He hadn’t come back for a long time.
We got to Hunter’s Rock at three o’clock in the morning, after a short flight and a long drive. When we landed in Oregon I drove down the highway over the state line, and then along roads that I recalled from long ago – feeling as if I were retracing the steps of an explorer I’d only read about, rather than revisiting old ground of my own. Gradually we began to pass places I had known better, and it got harder. I chose routes that I would not have taken for directness. I think Bobby realized. He didn’t say anything.
Eventually we stopped at an old motel I didn’t recognize, twenty miles out of town. I had been all for sleeping in the car, but Bobby, ever practical, pointed out we’d do a better day’s work if we got a few hours in a bed. We walked over and banged on the door to the office. After a pretty long time a man in a T-shirt and pyjamas emerged, and was frank in expressing his dissatisfaction at our presence. We allowed that the hour was late, but suggested that now he was awake he might as well turn a buck by giving us a twin room.
He took a long look at us. ‘You a couple of perverts?’
We looked back at him, and he evidently decided that worse than renting to two potential homosexuals was the prospect of having those same homosexuals beat the living crap out of him in the middle of the night. He handed me a key.

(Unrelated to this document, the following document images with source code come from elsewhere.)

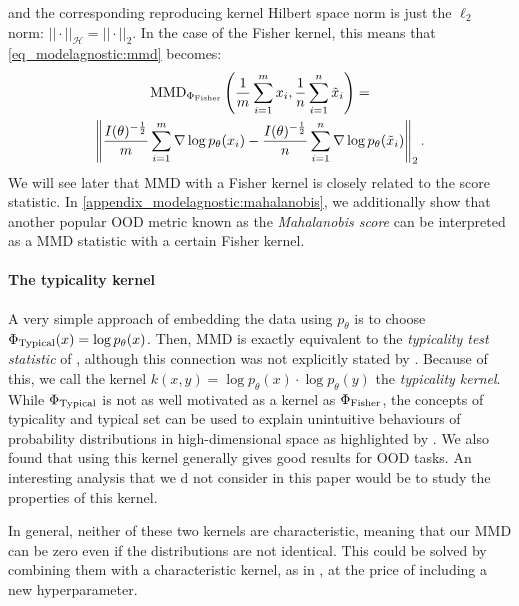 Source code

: {and the corresponding reproducing kernel Hilbert space norm is just the $\ell_2$ norm: $|| \cdot || _\mathcal{H} = || \cdot ||_2$. In the case of the Fisher kernel, this means that \cref{eq_modelagnostic:mmd} becomes:
\begin{multline}
    \label{eq_modelagnostic:mmd_fisher}
    \textup{MMD}_{\Phi_\textup{Fisher}}\left(\frac{1}{m} \sum_{i=1}^{m} x_i,\frac{1}{n}\sum_{i=1}^n \tilde{x}_i\right) = \\ \left\|\frac{I(\theta)^{-\frac{1}{2}}}{m} \sum_{i=1}^{m}  \nabla \log p_\theta (x_i) - \frac{I(\theta)^{-\frac{1}{2}}}{n}  \sum_{i=1}^{n}  \nabla \log p_\theta (\tilde{x}_i)\right\|_2.
\end{multline}
We will see later that MMD with a Fisher kernel is closely related to the score statistic. In \cref{appendix_modelagnostic:mahalanobis}, we additionally show that another popular OOD metric known as the \emph{Mahalanobis score} \parencite{lee_simple_2018} can be interpreted as a MMD statistic with a certain Fisher kernel.




\paragraph{The typicality kernel} A very simple approach of embedding the data using $p_\theta$ is to choose $\Phi_\textup{Typical}(x) = \log p_\theta (x)$. Then, MMD is exactly equivalent to the \emph{typicality test statistic} of \textcite{nalisnick_detecting_2019}, although this connection was not explicitly stated  by \textcite{nalisnick_detecting_2019}. Because of this, we call the kernel $k(x,y) = \log p_\theta (x) \cdot \log p_\theta (y)$ the \emph{typicality kernel}.  %
While $\Phi_\textup{Typical}$ is not as well motivated as a kernel as $\Phi_\textup{Fisher}$, the concepts of typicality and typical set can be used to explain unintuitive behaviours of probability distributions in high-dimensional space as highlighted by \textcite{nalisnick_deep_2019}. We also found that using this kernel generally gives good results for OOD tasks. An interesting analysis that we d not consider in this paper would be to study the properties of this kernel.



In general, neither of these two kernels are characteristic, meaning that our MMD can be zero even if the distributions are not identical. This could be solved by combining them with a characteristic kernel, as in \textcite{liu_learning_2020}, at the price of including a new hyperparameter.


}
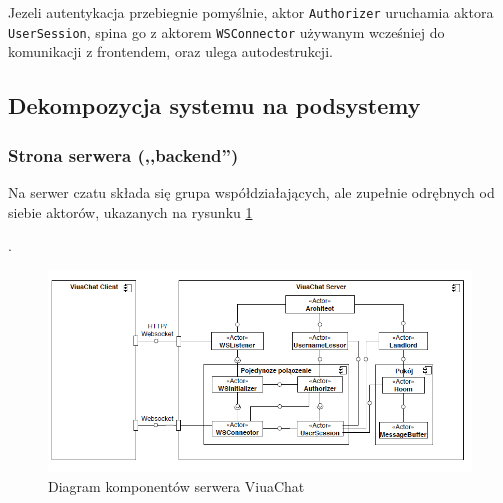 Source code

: Jezeli autentykacja przebiegnie pomyślnie, aktor \texttt{Authorizer} uruchamia
aktora \texttt{UserSession}, spina go z aktorem \texttt{WSConnector} używanym
wcześniej do komunikacji z frontendem, oraz ulega autodestrukcji.

\newpage

\subsection{Dekompozycja systemu na podsystemy}
\label{architektura_chatu}

\subsubsection{Strona serwera (,,backend'')}
Na serwer czatu składa się grupa współdziałających, ale zupełnie odrębnych od
siebie aktorów, ukazanych na rysunku \ref{diag-komp}

.
\begin{figure}[!htp]
	\centering
	\includegraphics[width=\textwidth]{chat/fig/pck-diag}
	\caption{Diagram komponentów serwera ViuaChat}
	\label{diag-komp}
\end{figure}

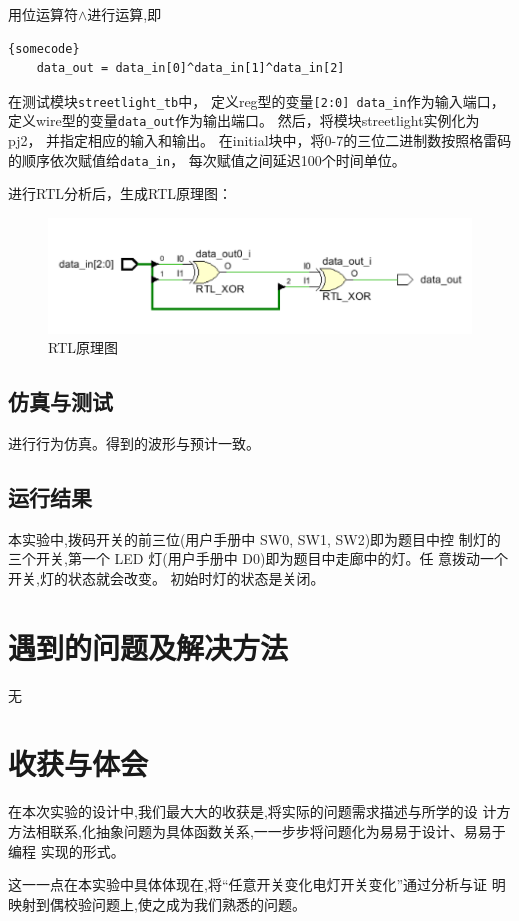 \documentclass[UTF8]{article}
\begin{document}
用位运算符$\wedge$进行运算,即
\lstset{language=verilog}
\begin{lstlisting}[frame=tb]{somecode}
    data_out = data_in[0]^data_in[1]^data_in[2]
\end{lstlisting}

在测试模块\lstinline{streetlight_tb}中，
定义reg型的变量\lstinline{[2:0] data_in}作为输入端口，
定义wire型的变量\lstinline{data_out}作为输出端口。
然后，将模块streetlight实例化为pj2，
并指定相应的输入和输出。
在initial块中，将0-7的三位二进制数按照格雷码的顺序依次赋值给\lstinline{data_in}，
每次赋值之间延迟100个时间单位。

进行RTL分析后，生成RTL原理图：
​
\begin{figure}[htbp]
    \centering
    \includegraphics[scale=0.7]{0.png}
    \caption{RTL原理图}
\end{figure}

\subsection{仿真与测试}
进行行为仿真。得到的波形与预计一致。
\subsection{运行结果}

本实验中,拨码开关的前三位(用户手册中 SW0, SW1, SW2)即为题目中控
制灯的三个开关,第一个 LED 灯(用户手册中 D0)即为题目中走廊中的灯。任
意拨动一个开关,灯的状态就会改变。
初始时灯的状态是关闭。

\section{遇到的问题及解决方法}
无
\section{收获与体会}

在本次实验的设计中,我们最大大的收获是,将实际的问题需求描述与所学的设
计方方法相联系,化抽象问题为具体函数关系,一一步步将问题化为易易于设计、易易于编程
实现的形式。

这一一点在本实验中具体体现在,将“任意开关变化电灯开关变化”通过分析与证
明映射到偶校验问题上,使之成为我们熟悉的问题。
\end{document}
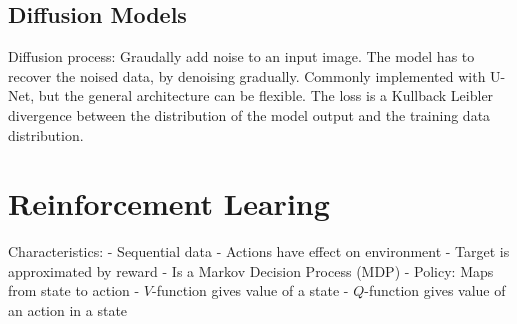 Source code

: \documentclass{scrartcl}
\begin{document}
\subsection*{Diffusion Models}
Diffusion process: Graudally add noise to an input image. The model has to recover the noised data, by denoising gradually. Commonly implemented with U-Net, but the general architecture can be flexible.
The loss is a Kullback Leibler divergence between the distribution of the model output and the training data distribution.


\section*{Reinforcement Learing}
Characteristics:
- Sequential data
- Actions have effect on environment
- Target is approximated by reward
- Is a Markov Decision Process (MDP)
- Policy: Maps from state to action
- $V$-function gives value of a state
- $Q$-function gives value of an action in a state
\end{document}
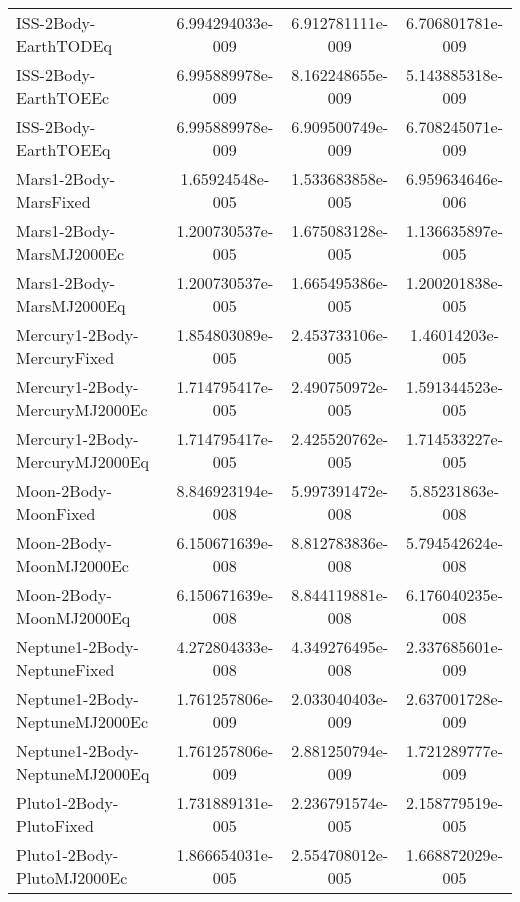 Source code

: \begin{table}[htbp!]
\begin{tabular}{lccc}
         ISS-2Body-EarthTODEq & 6.994294033e-009 & 6.912781111e-009 & 6.706801781e-009 \\
         ISS-2Body-EarthTOEEc & 6.995889978e-009 & 8.162248655e-009 & 5.143885318e-009 \\
         ISS-2Body-EarthTOEEq & 6.995889978e-009 & 6.909500749e-009 & 6.708245071e-009 \\
         Mars1-2Body-MarsFixed & 1.65924548e-005 & 1.533683858e-005 & 6.959634646e-006 \\
         Mars1-2Body-MarsMJ2000Ec & 1.200730537e-005 & 1.675083128e-005 & 1.136635897e-005 \\
         Mars1-2Body-MarsMJ2000Eq & 1.200730537e-005 & 1.665495386e-005 & 1.200201838e-005 \\
         Mercury1-2Body-MercuryFixed & 1.854803089e-005 & 2.453733106e-005 & 1.46014203e-005 \\
         Mercury1-2Body-MercuryMJ2000Ec & 1.714795417e-005 & 2.490750972e-005 & 1.591344523e-005 \\
         Mercury1-2Body-MercuryMJ2000Eq & 1.714795417e-005 & 2.425520762e-005 & 1.714533227e-005 \\
         Moon-2Body-MoonFixed & 8.846923194e-008 & 5.997391472e-008 & 5.85231863e-008 \\
         Moon-2Body-MoonMJ2000Ec & 6.150671639e-008 & 8.812783836e-008 & 5.794542624e-008 \\
         Moon-2Body-MoonMJ2000Eq & 6.150671639e-008 & 8.844119881e-008 & 6.176040235e-008 \\
         Neptune1-2Body-NeptuneFixed & 4.272804333e-008 & 4.349276495e-008 & 2.337685601e-009 \\
         Neptune1-2Body-NeptuneMJ2000Ec & 1.761257806e-009 & 2.033040403e-009 & 2.637001728e-009 \\
         Neptune1-2Body-NeptuneMJ2000Eq & 1.761257806e-009 & 2.881250794e-009 & 1.721289777e-009 \\
         Pluto1-2Body-PlutoFixed & 1.731889131e-005 & 2.236791574e-005 & 2.158779519e-005 \\
         Pluto1-2Body-PlutoMJ2000Ec & 1.866654031e-005 & 2.554708012e-005 & 1.668872029e-005 \\

\end{tabular}
\end{table}
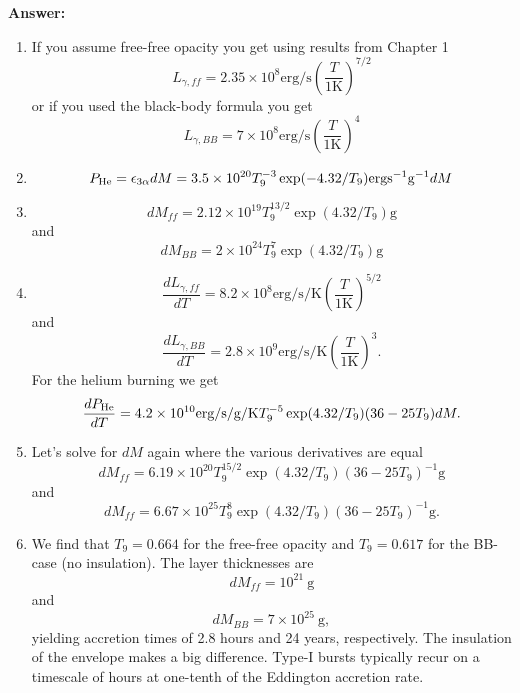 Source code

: \documentclass{article}
\begin{document}
\begin{enumerate}
\begin{enumerate}
\end{enumerate}
{\bf Answer:}
\begin{enumerate}
\item If you assume free-free opacity you get using results from
  Chapter 1
$$
L_{\gamma,ff} = 2.35 \times 10^{8} \textrm{erg/s} \left (
  \frac{T}{1\textrm{K}}\right )^{7/2}
$$
or if you used the black-body formula you get
$$
L_{\gamma,BB} = 7 \times 10^{8} \textrm{erg/s} \left (
  \frac{T}{1\textrm{K}}\right )^4
$$
\item
$$
P_\textrm{\scriptsize He} = \epsilon_{3\alpha} dM =
3.5 \times 10^{20} T_9^{-3} \exp(-4.32/T_9) \mathrm{erg s}^{-1}
\mathrm{g}^{-1} dM
$$
\item 
$$
dM_{ff} = 2.12 \times 10^{19} T_9^{13/2} \exp (4.32/T_9) \textrm{g}
$$
and 
$$
dM_{BB} = 2 \times 10^{24} T_9^{7} \exp (4.32/T_9) \textrm{g}
$$
\item
$$
\frac{dL_{\gamma,ff}}{dT} = 8.2 \times 10^8 \textrm{erg/s/K} \left (
  \frac{T}{1\textrm{K}} \right)^{5/2}
$$
and
$$
\frac{dL_{\gamma,BB}}{dT} = 2.8 \times 10^9 \textrm{erg/s/K} \left (
  \frac{T}{1\textrm{K}} \right)^3.
$$
For the helium burning we get
$$
\frac{dP_\textrm{\scriptsize He}}{dT} = 4.2 \times 10^{10}
\textrm{erg/s/g/K} T_9^{-5} \exp (4.32/T_9) (36 - 25 T_9) dM.
$$
\item
Let's solve for $dM$ again where the various derivatives are equal
$$
dM_{ff} = 6.19 \times 10^{20} T_9^{15/2} \exp(4.32/T_9) (36 - 25
T_9)^{-1} \textrm{g}
$$
and
$$
dM_{ff} = 6.67 \times 10^{25} T_9^{8} \exp(4.32/T_9) (36 - 25
T_9)^{-1} \textrm{g}.
$$
\item
We find that $T_9 = 0.664$ for the free-free opacity and $T_9=0.617$
for the BB-case (no insulation).  The layer thicknesses are
$$
dM_{ff} = 10^{21}~\textrm{g}
$$
and
$$
dM_{BB} = 7 \times 10^{25}~\textrm{g},
$$
yielding accretion times of 2.8 hours and 24 years, respectively.  The insulation of the envelope makes a big difference. Type-I bursts typically recur on a timescale of hours at one-tenth of the Eddington accretion rate.
\end{enumerate}
\end{enumerate}
\ifx\bookloaded\undefined
\end{document}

Bobby lay down on one of the beds and went straight to sleep. I tried to do the same, but couldn’t get it to stick. Eventually I got back up and left the room. I bought a pack of cigarettes from the machine and went out to the centre of the old court, where a rusty fence surrounded the remains of a swimming pool. I pulled a battered chair up to one end and sat there in the darkness. There was no light apart from the dusty pink of the VACANCY sign over the office, a smudge of moon, some glints off peeling hard surfaces. I got out the gun Bobby had given me and looked at it for a while. It didn’t have much of interest to say, so I put it back in my jacket.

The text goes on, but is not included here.